Exercise instructions – Could you copy every record below exactly, leaving out the pictures?

Material for the task –
== Segment start ==
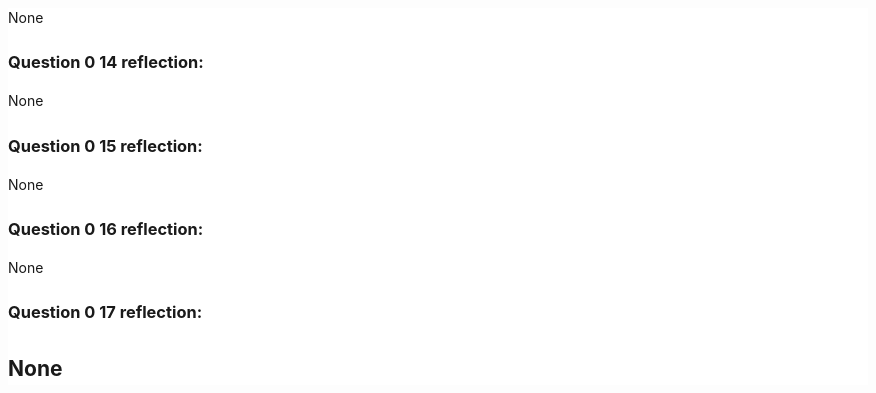 None
### Question 0 14 reflection:
None
### Question 0 15 reflection:
None
### Question 0 16 reflection:
None
### Question 0 17 reflection:
None
---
== Segment end ==
Exercise result –
 None
### Question 0 14 reflection:
None
### Question 0 15 reflection:
None
### Question 0 16 reflection:
None
### Question 0 17 reflection:
None
---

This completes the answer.